In recent years, the rise in diabetic retinopathy cases has posed significant challenges to existing computeraided diagnosis (CAD) solutions. These systems often focus on detecting specific abnormalities, such as microaneurysms, exudates, or hemorrhages, rather than providing a comprehensive diagnostic approach. Moreover, state-of-the-art deep learning-based methods face critical limitations, including a lack of contextual understanding, gradient vanishing/explosion issues, and failure to address class imbalance at the instance level, which impacts multi-class classification accuracy. To overcome these challenges, a novel diabetic retinopathy prediction model is proposed, leveraging firefly heuristic segmentation and residual deep spatio-textural feature learning.
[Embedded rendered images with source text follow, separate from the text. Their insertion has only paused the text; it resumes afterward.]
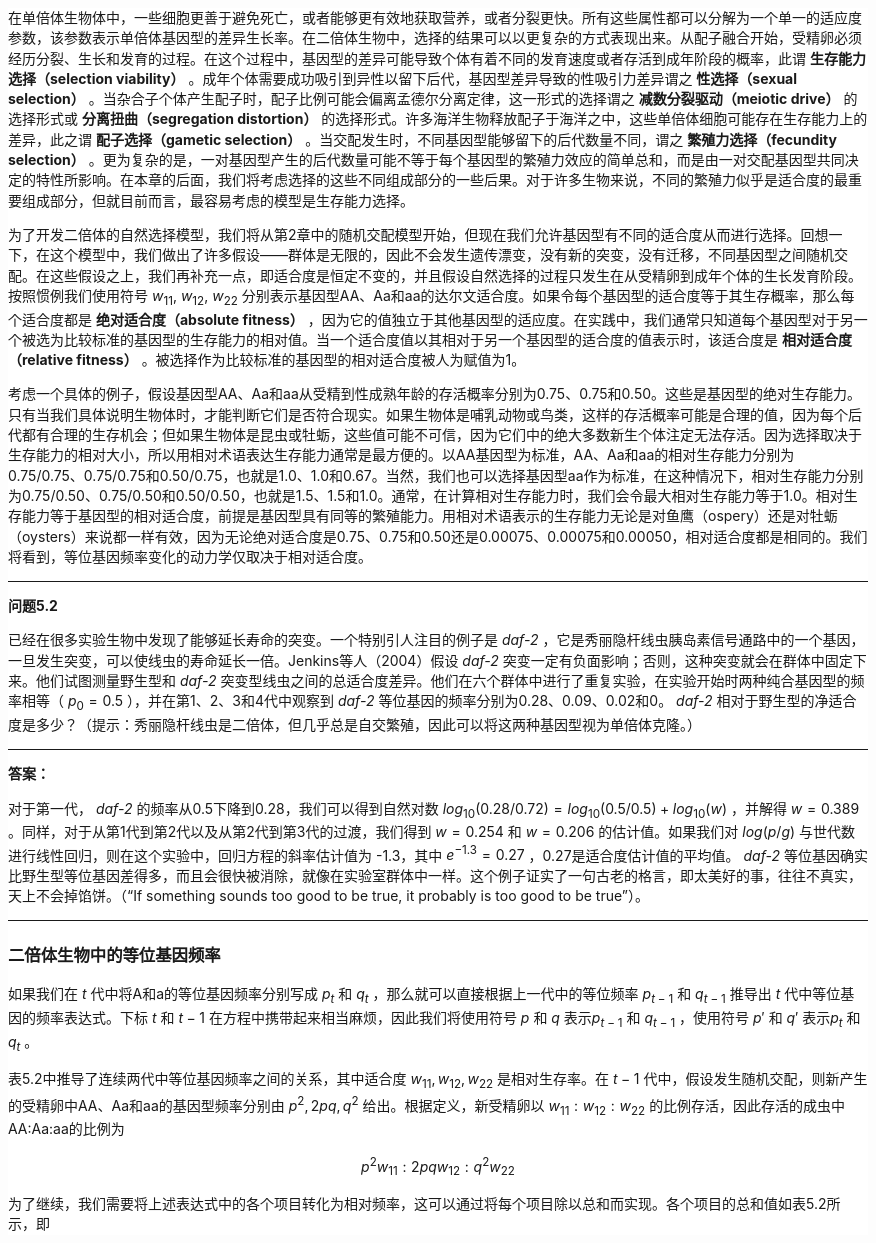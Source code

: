 在单倍体生物体中，一些细胞更善于避免死亡，或者能够更有效地获取营养，或者分裂更快。所有这些属性都可以分解为一个单一的适应度参数，该参数表示单倍体基因型的差异生长率。在二倍体生物中，选择的结果可以以更复杂的方式表现出来。从配子融合开始，受精卵必须经历分裂、生长和发育的过程。在这个过程中，基因型的差异可能导致个体有着不同的发育速度或者存活到成年阶段的概率，此谓 **生存能力选择（selection viability）** 。成年个体需要成功吸引到异性以留下后代，基因型差异导致的性吸引力差异谓之 **性选择（sexual selection）** 。当杂合子个体产生配子时，配子比例可能会偏离孟德尔分离定律，这一形式的选择谓之 **减数分裂驱动（meiotic drive）** 的选择形式或 **分离扭曲（segregation distortion）** 的选择形式。许多海洋生物释放配子于海洋之中，这些单倍体细胞可能存在生存能力上的差异，此之谓 **配子选择（gametic selection）** 。当交配发生时，不同基因型能够留下的后代数量不同，谓之 **繁殖力选择（fecundity selection）** 。更为复杂的是，一对基因型产生的后代数量可能不等于每个基因型的繁殖力效应的简单总和，而是由一对交配基因型共同决定的特性所影响。在本章的后面，我们将考虑选择的这些不同组成部分的一些后果。对于许多生物来说，不同的繁殖力似乎是适合度的最重要组成部分，但就目前而言，最容易考虑的模型是生存能力选择。

为了开发二倍体的自然选择模型，我们将从第2章中的随机交配模型开始，但现在我们允许基因型有不同的适合度从而进行选择。回想一下，在这个模型中，我们做出了许多假设——群体是无限的，因此不会发生遗传漂变，没有新的突变，没有迁移，不同基因型之间随机交配。在这些假设之上，我们再补充一点，即适合度是恒定不变的，并且假设自然选择的过程只发生在从受精卵到成年个体的生长发育阶段。按照惯例我们使用符号 $w_{11},\ w_{12},\ w_{22}$ 分别表示基因型AA、Aa和aa的达尔文适合度。如果令每个基因型的适合度等于其生存概率，那么每个适合度都是 **绝对适合度（absolute fitness）** ，因为它的值独立于其他基因型的适应度。在实践中，我们通常只知道每个基因型对于另一个被选为比较标准的基因型的生存能力的相对值。当一个适合度值以其相对于另一个基因型的适合度的值表示时，该适合度是 **相对适合度（relative fitness）** 。被选择作为比较标准的基因型的相对适合度被人为赋值为1。

考虑一个具体的例子，假设基因型AA、Aa和aa从受精到性成熟年龄的存活概率分别为0.75、0.75和0.50。这些是基因型的绝对生存能力。只有当我们具体说明生物体时，才能判断它们是否符合现实。如果生物体是哺乳动物或鸟类，这样的存活概率可能是合理的值，因为每个后代都有合理的生存机会；但如果生物体是昆虫或牡蛎，这些值可能不可信，因为它们中的绝大多数新生个体注定无法存活。因为选择取决于生存能力的相对大小，所以用相对术语表达生存能力通常是最方便的。以AA基因型为标准，AA、Aa和aa的相对生存能力分别为0.75/0.75、0.75/0.75和0.50/0.75，也就是1.0、1.0和0.67。当然，我们也可以选择基因型aa作为标准，在这种情况下，相对生存能力分别为0.75/0.50、0.75/0.50和0.50/0.50，也就是1.5、1.5和1.0。通常，在计算相对生存能力时，我们会令最大相对生存能力等于1.0。相对生存能力等于基因型的相对适合度，前提是基因型具有同等的繁殖能力。用相对术语表示的生存能力无论是对鱼鹰（ospery）还是对牡蛎（oysters）来说都一样有效，因为无论绝对适合度是0.75、0.75和0.50还是0.00075、0.00075和0.00050，相对适合度都是相同的。我们将看到，等位基因频率变化的动力学仅取决于相对适合度。

------------

**问题5.2**

已经在很多实验生物中发现了能够延长寿命的突变。一个特别引人注目的例子是 *daf-2* ，它是秀丽隐杆线虫胰岛素信号通路中的一个基因，一旦发生突变，可以使线虫的寿命延长一倍。Jenkins等人（2004）假设 *daf-2* 突变一定有负面影响；否则，这种突变就会在群体中固定下来。他们试图测量野生型和 *daf-2* 突变型线虫之间的总适合度差异。他们在六个群体中进行了重复实验，在实验开始时两种纯合基因型的频率相等（ $p_0=0.5$ ），并在第1、2、3和4代中观察到 *daf-2* 等位基因的频率分别为0.28、0.09、0.02和0。  *daf-2* 相对于野生型的净适合度是多少？（提示：秀丽隐杆线虫是二倍体，但几乎总是自交繁殖，因此可以将这两种基因型视为单倍体克隆。）

------------

**答案：**

对于第一代， *daf-2* 的频率从0.5下降到0.28，我们可以得到自然对数 $log_{10}(0.28/0.72)=log_{10}(0.5/0.5)+log_{10}(w)$ ，并解得 $w=0.389$ 。同样，对于从第1代到第2代以及从第2代到第3代的过渡，我们得到 $w=0.254$ 和 $w=0.206$ 的估计值。如果我们对 $log(p/g)$ 与世代数进行线性回归，则在这个实验中，回归方程的斜率估计值为 -1.3，其中 $e^{-1.3}=0.27$ ，0.27是适合度估计值的平均值。 *daf-2* 等位基因确实比野生型等位基因差得多，而且会很快被消除，就像在实验室群体中一样。这个例子证实了一句古老的格言，即太美好的事，往往不真实，天上不会掉馅饼。（“If something sounds too good to be true, it probably is too good to be true”）。

------------

### 二倍体生物中的等位基因频率

如果我们在 $t$ 代中将A和a的等位基因频率分别写成 $p_t$ 和 $q_t$ ，那么就可以直接根据上一代中的等位频率 $p_{t-1}$ 和 $q_{t-1}$ 推导出 $t$ 代中等位基因的频率表达式。下标 $t$ 和 $t-1$ 在方程中携带起来相当麻烦，因此我们将使用符号 $p$ 和 $q$ 表示$p_{t-1}$ 和 $q_{t-1}$ ，使用符号 $p'$ 和 $q'$ 表示$p_{t}$ 和 $q_{t}$ 。

表5.2中推导了连续两代中等位基因频率之间的关系，其中适合度  $w_{11},w_{12},w_{22}$ 是相对生存率。在 $t-1$ 代中，假设发生随机交配，则新产生的受精卵中AA、Aa和aa的基因型频率分别由 $p^2,2pq,q^2$ 给出。根据定义，新受精卵以 $w_{11}:w_{12}:w_{22}$ 的比例存活，因此存活的成虫中AA:Aa:aa的比例为

$$
p^2w_{11}:2pqw_{12}:q^2w_{22}
$$

为了继续，我们需要将上述表达式中的各个项目转化为相对频率，这可以通过将每个项目除以总和而实现。各个项目的总和值如表5.2所示，即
Instead of processing entire fundus images, the model applies Firefly heuristic-driven Fuzzy C-Means (FFCM) clustering to segment regions of interest (ROIs) corresponding to microaneurysms, exudates, and hemorrhages. Residual deepspatio-textural features are then extracted using Gray-Level Co-occurrence Matrix (GLCM), ResNet50, and AlexNet. These complementary features enhance diversity and heterogeneity, which are further processed using random forest learning. The proposed model achieves outstanding performance, with an average accuracy of
99.77%, precision of 99.88%, recall of 99.64%, F-measure of 99.75%, sensitivity of 99.64%, and specificity of 99.86%, surpassing existing approaches. FFCM mitigates the class imbalance problem, ResNet50 addresses gradient challenges, and AlexNet contributes high-dimensional features, ensuring robust and scalable diagnostics. This innovative solution demonstrates exceptional generalizability and runtime efficiency, offering a cost-effective, comprehensive CAD tool for diabetic retinopathy detection.